SaladCloud Blog

INSIDE SALAD

AI Transcription Benchmark: 1 Million Hours of Youtube Videos with Parakeet TDT 1.1B for Just $1260, a 1000-fold cost reduction 

Salad Technologies

Building upon the inference benchmark of Parakeet TDT 1.1B on SaladCloud and with our ongoing efforts to enhance the system architecture and implementation for batch jobs, we have achieved a 1000-fold cost reduction for AI transcription with SaladCloud. This incredible cost-performance comes while maintaining the same level of accuracy as other managed transcription services. 

YouTube is the world’s most widely used video-sharing platform, featuring a wealth of public content, including talks, news, courses, and more. There might be instances where you need to quickly understand  updates of a global event or summarize a topic, but you may not be able to watch videos individually. In addition, the millions of YouTube videos are a gold-mine of training data for many AI applications. Many companies have a need to do large-scale, AI transcription in batch today but cost is a prohibiting factor.

In this deep dive, we will utilize publicly available YouTube videos as datasets and the high-speed ASR  (Automatic Speech Recognition) model – Parakeet TDT 1.1B, and explore methods for constructing a batch-processing system for large-scale AI transcription of videos, using the substantial computational power of SaladCloud’s massive network of consumer GPUs across a global, high-speed distributed network.

How to download YouTube videos for batch AI transcription

The Python library, pytube, is a lightweight tool designed for handling YouTube videos, that can simplify our tasks significantly.

Firstly, pytube offers the APIs for interacting with YouTube playlists, which are collections of videos usually organized around specific themes. Using the APIs, we can retrieve all the video URLs within a specific playlist. 

Secondly, prior to downloading a video, we can access its metadata, including details such as the title, video resolution, frames per second (fps), video codec, audio bit rate (abr), and audio codec, etc. If a video on YouTube supports an audio codec, we can enhance efficiency by exclusively downloading its audio. This approach not only reduces bandwidth requirements but also results in substantial time savings, given that the video size is typically ten times larger than its corresponding audio.

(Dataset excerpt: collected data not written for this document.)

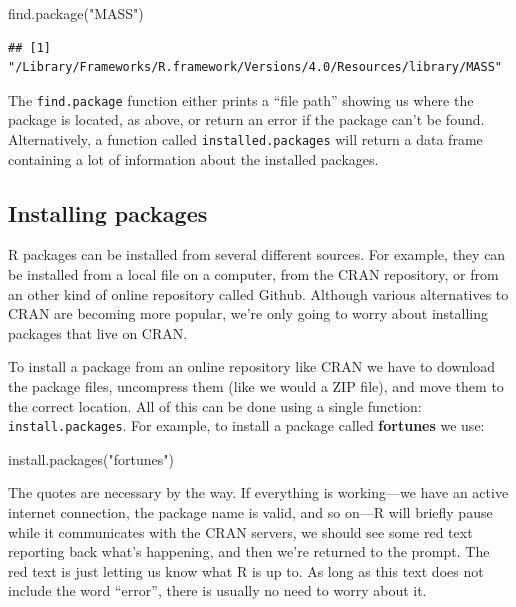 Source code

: \documentclass[
]{book}
\newenvironment{Shaded}{\begin{snugshade}}{\end{snugshade}}
\newcommand{\FunctionTok}[1]{\textcolor[rgb]{0.00,0.00,0.00}{#1}}
\newcommand{\NormalTok}[1]{#1}
\newcommand{\StringTok}[1]{\textcolor[rgb]{0.31,0.60,0.02}{#1}}
\begin{document}
\begin{Shaded}
\begin{Highlighting}[]
\FunctionTok{find.package}\NormalTok{(}\StringTok{"MASS"}\NormalTok{)}
\end{Highlighting}
\end{Shaded}

\begin{verbatim}
## [1] "/Library/Frameworks/R.framework/Versions/4.0/Resources/library/MASS"
\end{verbatim}

The \texttt{find.package} function either prints a ``file path'' showing us where the package is located, as above, or return an error if the package can't be found. Alternatively, a function called \texttt{installed.packages} will return a data frame containing a lot of information about the installed packages.

\hypertarget{installing-packages}{%
\subsection{Installing packages}\label{installing-packages}}

R packages can be installed from several different sources. For example, they can be installed from a local file on a computer, from the CRAN repository, or from an other kind of online repository called Github. Although various alternatives to CRAN are becoming more popular, we're only going to worry about installing packages that live on CRAN.

To install a package from an online repository like CRAN we have to download the package files, uncompress them (like we would a ZIP file), and move them to the correct location. All of this can be done using a single function: \texttt{install.packages}. For example, to install a package called \textbf{fortunes} we use:

\begin{Shaded}
\begin{Highlighting}[]
\FunctionTok{install.packages}\NormalTok{(}\StringTok{"fortunes"}\NormalTok{)}
\end{Highlighting}
\end{Shaded}

The quotes are necessary by the way. If everything is working---we have an active internet connection, the package name is valid, and so on---R will briefly pause while it communicates with the CRAN servers, we should see some red text reporting back what's happening, and then we're returned to the prompt. The red text is just letting us know what R is up to. As long as this text does not include the word ``error'', there is usually no need to worry about it.
\end{document}
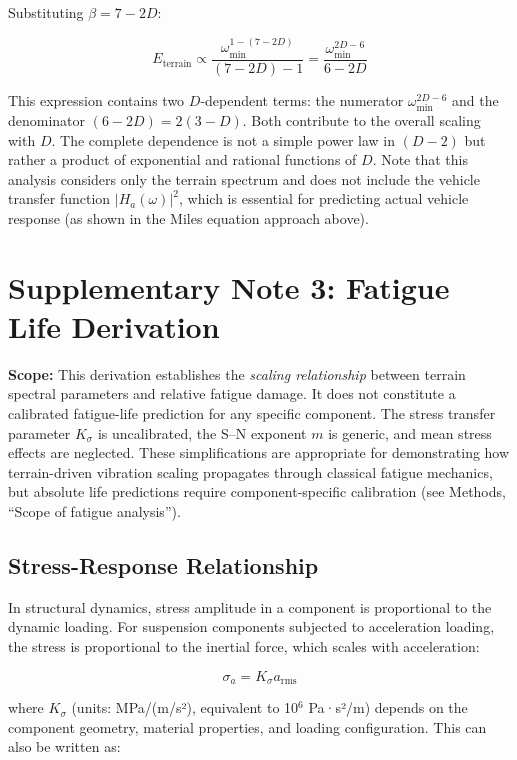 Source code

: \documentclass[11pt]{article}
\begin{document}
Substituting $\beta = 7-2D$:

\begin{equation}
E_{\text{terrain}} \propto \frac{\omega_{\min}^{1-(7-2D)}}{(7-2D)-1} = \frac{\omega_{\min}^{2D-6}}{6-2D}
\end{equation}

This expression contains two $D$-dependent terms: the numerator $\omega_{\min}^{2D-6}$ and the denominator $(6-2D) = 2(3-D)$. Both contribute to the overall scaling with $D$. The complete dependence is not a simple power law in $(D-2)$ but rather a product of exponential and rational functions of $D$. Note that this analysis considers only the terrain spectrum and does not include the vehicle transfer function $|H_a(\omega)|^2$, which is essential for predicting actual vehicle response (as shown in the Miles equation approach above).

\section{Supplementary Note 3: Fatigue Life Derivation}

\textbf{Scope:} This derivation establishes the \emph{scaling relationship} between terrain spectral parameters and relative fatigue damage. It does not constitute a calibrated fatigue-life prediction for any specific component. The stress transfer parameter $K_\sigma$ is uncalibrated, the S--N exponent $m$ is generic, and mean stress effects are neglected. These simplifications are appropriate for demonstrating how terrain-driven vibration scaling propagates through classical fatigue mechanics, but absolute life predictions require component-specific calibration (see Methods, ``Scope of fatigue analysis'').

\subsection{Stress-Response Relationship}

In structural dynamics, stress amplitude in a component is proportional to the dynamic loading. For suspension components subjected to acceleration loading, the stress is proportional to the inertial force, which scales with acceleration:

\begin{equation}
\sigma_a = K_\sigma a_{\text{rms}}
\end{equation}

where $K_\sigma$ (units: MPa/(m/s²), equivalent to 10$^6$ Pa·s²/m) depends on the component geometry, material properties, and loading configuration. This can also be written as:
\end{document}
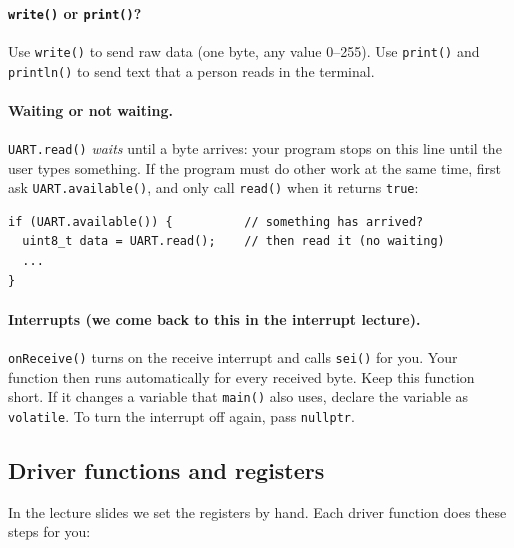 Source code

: \documentclass[11pt,a4paper]{article}
\newcommand{\code}[1]{\texttt{#1}}
\begin{document}
\paragraph{\code{write()} or \code{print()}?} Use \code{write()} to send raw
data (one byte, any value 0--255). Use \code{print()} and \code{println()} to
send text that a person reads in the terminal.

\paragraph{Waiting or not waiting.} \code{UART.read()} \emph{waits} until a byte
arrives: your program stops on this line until the user types something. If
the program must do other work at the same time, first ask
\code{UART.available()}, and only call \code{read()} when it returns \code{true}:
\begin{lstlisting}
if (UART.available()) {          // something has arrived?
  uint8_t data = UART.read();    // then read it (no waiting)
  ...
}
\end{lstlisting}

\paragraph{Interrupts (we come back to this in the interrupt lecture).}
\code{onReceive()} turns on the receive interrupt and calls \code{sei()} for
you. Your function then runs automatically for every received byte. Keep this
function short. If it changes a variable that \code{main()} also uses, declare
the variable as \code{volatile}. To turn the interrupt off again, pass
\code{nullptr}.

\subsection*{Driver functions and registers}

In the lecture slides we set the registers by hand. Each driver function does
these steps for you:
\end{document}
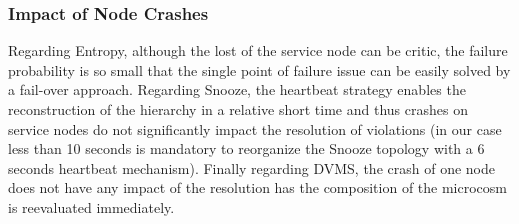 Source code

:


\subsubsection{Impact of Node Crashes}
\label{subsubsec:node-crashes}
  Regarding
Entropy, although the lost of the service node can be critic, the
failure probability is so small that the single point of failure issue
can be easily solved by a fail-over approach. Regarding Snooze, the
heartbeat strategy enables the reconstruction of the hierarchy in a
relative short time and thus crashes on service nodes do not
significantly impact the resolution of violations (in our case less
than 10 seconds is mandatory to reorganize the Snooze topology with a
6 seconds heartbeat mechanism). Finally regarding DVMS, the crash of
one node does not have any impact of the resolution has the
composition of the microcosm is reevaluated immediately.



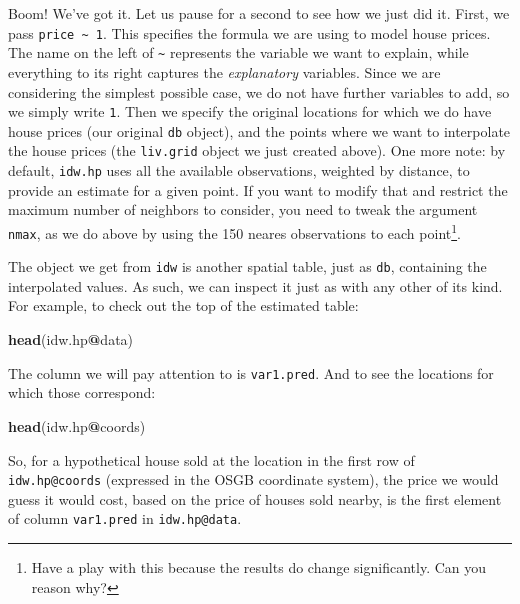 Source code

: \documentclass[
]{book}
\newenvironment{Shaded}{\begin{snugshade}}{\end{snugshade}}
\newcommand{\KeywordTok}[1]{\textcolor[rgb]{0.13,0.29,0.53}{\textbf{#1}}}
\newcommand{\NormalTok}[1]{#1}
\newcommand{\OperatorTok}[1]{\textcolor[rgb]{0.81,0.36,0.00}{\textbf{#1}}}
\begin{document}
Boom! We've got it. Let us pause for a second to see how we just did it. First, we pass \texttt{price\ \textasciitilde{}\ 1}. This specifies the formula we are using to model house prices. The name on the left of \texttt{\textasciitilde{}} represents the variable we want to explain, while everything to its right captures the \emph{explanatory} variables. Since we are considering the simplest possible case, we do not have further variables to add, so we simply write \texttt{1}. Then we specify the original locations for which we do have house prices (our original \texttt{db} object), and the points where we want to interpolate the house prices (the \texttt{liv.grid} object we just created above). One more note: by default, \texttt{idw.hp} uses all the available observations, weighted by distance, to provide an estimate for a given point. If you want to modify that and restrict the maximum number of neighbors to consider, you need to tweak the argument \texttt{nmax}, as we do above by using the 150 neares observations to each point\footnote{Have a play with this because the results do change significantly. Can you reason why?}.

The object we get from \texttt{idw} is another spatial table, just as \texttt{db}, containing the interpolated values. As such, we can inspect it just as with any other of its kind. For example, to check out the top of the estimated table:

\begin{Shaded}
\begin{Highlighting}[]
\KeywordTok{head}\NormalTok{(idw.hp}\OperatorTok{@}\NormalTok{data)}
\end{Highlighting}
\end{Shaded}

The column we will pay attention to is \texttt{var1.pred}. And to see the locations for which those correspond:

\begin{Shaded}
\begin{Highlighting}[]
\KeywordTok{head}\NormalTok{(idw.hp}\OperatorTok{@}\NormalTok{coords)}
\end{Highlighting}
\end{Shaded}

So, for a hypothetical house sold at the location in the first row of \texttt{idw.hp@coords} (expressed in the OSGB coordinate system), the price we would guess it would cost, based on the price of houses sold nearby, is the first element of column \texttt{var1.pred} in \texttt{idw.hp@data}.
\end{document}
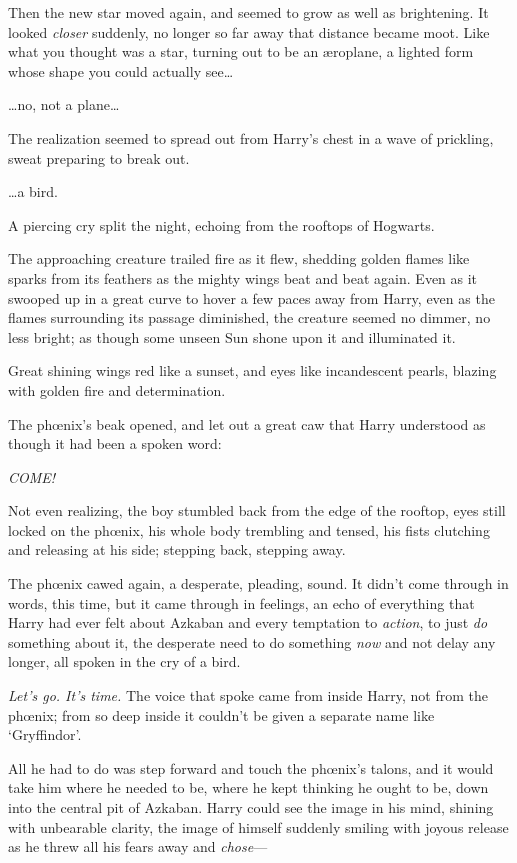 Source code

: Then the new star moved again, and seemed to grow as well as brightening. It looked \emph{closer} suddenly, no longer so far away that distance became moot. Like what you thought was a star, turning out to be an æroplane, a lighted form whose shape you could actually see{\ldots}

{\ldots}no, not a plane{\ldots}

The realization seemed to spread out from Harry's chest in a wave of prickling, sweat preparing to break out.

{\ldots}a bird.

A piercing cry split the night, echoing from the rooftops of Hogwarts.

The approaching creature trailed fire as it flew, shedding golden flames like sparks from its feathers as the mighty wings beat and beat again. Even as it swooped up in a great curve to hover a few paces away from Harry, even as the flames surrounding its passage diminished, the creature seemed no dimmer, no less bright; as though some unseen Sun shone upon it and illuminated it.

Great shining wings red like a sunset, and eyes like incandescent pearls, blazing with golden fire and determination.

The phœnix's beak opened, and let out a great caw that Harry understood as though it had been a spoken word:

\emph{COME!}

Not even realizing, the boy stumbled back from the edge of the rooftop, eyes still locked on the phœnix, his whole body trembling and tensed, his fists clutching and releasing at his side; stepping back, stepping away.

The phœnix cawed again, a desperate, pleading, sound. It didn't come through in words, this time, but it came through in feelings, an echo of everything that Harry had ever felt about Azkaban and every temptation to \emph{action}, to just \emph{do} something about it, the desperate need to do something \emph{now} and not delay any longer, all spoken in the cry of a bird.

\emph{Let's go. It's time.} The voice that spoke came from inside Harry, not from the phœnix; from so deep inside it couldn't be given a separate name like `Gryffindor'.

All he had to do was step forward and touch the phœnix's talons, and it would take him where he needed to be, where he kept thinking he ought to be, down into the central pit of Azkaban. Harry could see the image in his mind, shining with unbearable clarity, the image of himself suddenly smiling with joyous release as he threw all his fears away and \emph{chose}—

Bellow is the code snippet for downloading from YouTube:

from pytube import Playlist, YouTube

pl_url = "YOUTUBE_PLAYLIST_URL"

pl = Playlist(pl_url)  # create a playlist object

for video_url in pl.video_urls:  # get the each video URL within the playlist 

    yt = YouTube(video_url)  # create a youtube object
    audio = yt.streams.filter(only_audio=True).first()  # define the filter to get the first audio  

    # download and save the audio file
    audio.download(output_path="DOWNLOAD_DIR", filename="FILE_NAME") 

The audio files downloaded from YouTube primarily utilize the MPEG-4 audio (Mp4a) file format, commonly employed for streaming large audio tracks. We can convert these audio files from Mp4A to MP3, a format universally accepted by all ASR models. 

Additionally, the duration of audio files sourced from YouTube exhibits considerable variation, ranging from a few minutes to tens of hours. To leverage massive and cost-effective GPU types, as well as to optimize GPU resource utilization, it is essential to segment all lengthy audio into fixed-length clips before inputting them into the model. The results can then be aggregated before returning the final transcription.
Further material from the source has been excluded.